Fault-tolerant quantum computing (FTQC) is the regime where quantum computations are performed on error-corrected logical qubits with error rates low enough to execute arbitrarily long algorithms reliably. In an FTQC system, errors are continuously detected and corrected during computation, and the error correction circuits themselves are designed so that faults in the correction process do not propagate uncontrollably. This is the ultimate goal of quantum computing engineering.
The key requirement for fault tolerance is that physical error rates must be below the error threshold of the chosen QEC code. For the surface code, this threshold is approximately 1%. Once below threshold, logical error rates decrease exponentially with code distance, enabling any desired logical error rate at the cost of more physical qubits. A fault-tolerant computation also requires that all logical gate operations — including non-Clifford gates like the T gate — are performed in a fault-tolerant manner, typically through techniques like magic state distillation and gate teleportation.
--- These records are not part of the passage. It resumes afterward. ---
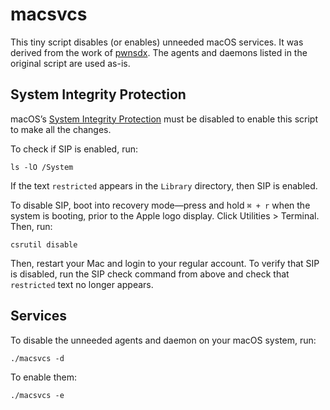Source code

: macsvcs
=======

This tiny script disables (or enables) unneeded macOS services. It was derived from the work
of [pwnsdx](https://gist.github.com/pwnsdx/d87b034c4c0210b988040ad2f85a68d3). The agents and daemons
listed in the original script are used as-is.


System Integrity Protection
---------------------------

macOS’s [System Integrity Protection](https://en.wikipedia.org/wiki/System_Integrity_Protection)
must be disabled to enable this script to make all the changes.

To check if SIP is enabled, run:

```
ls -lO /System
```

If the text `restricted` appears in the `Library` directory, then SIP is enabled.

To disable SIP, boot into recovery mode—press and hold `⌘ + r` when the system is booting, prior to
the Apple logo display. Click Utilities > Terminal. Then, run:

```
csrutil disable
```

Then, restart your Mac and login to your regular account.  To verify that SIP is disabled, run the
SIP check command from above and check that `restricted` text no longer appears.


Services
--------

To disable the unneeded agents and daemon on your macOS system, run:

```
./macsvcs -d
```

To enable them:

```
./macsvcs -e
```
The timeline for practically useful FTQC remains debated. Optimistic projections place the first useful fault-tolerant computations (molecular simulation for drug discovery, materials science) in the late 2020s, while more conservative estimates suggest the early-to-mid 2030s. Key milestones include Google's below-threshold surface code demonstration (2024), Microsoft's topological qubit announcement (2025), and multiple companies' roadmaps for 100+ logical qubit systems by 2028-2030. The transition from NISQ to FTQC is not binary — hybrid approaches using partial error correction and error mitigation will likely bridge the gap.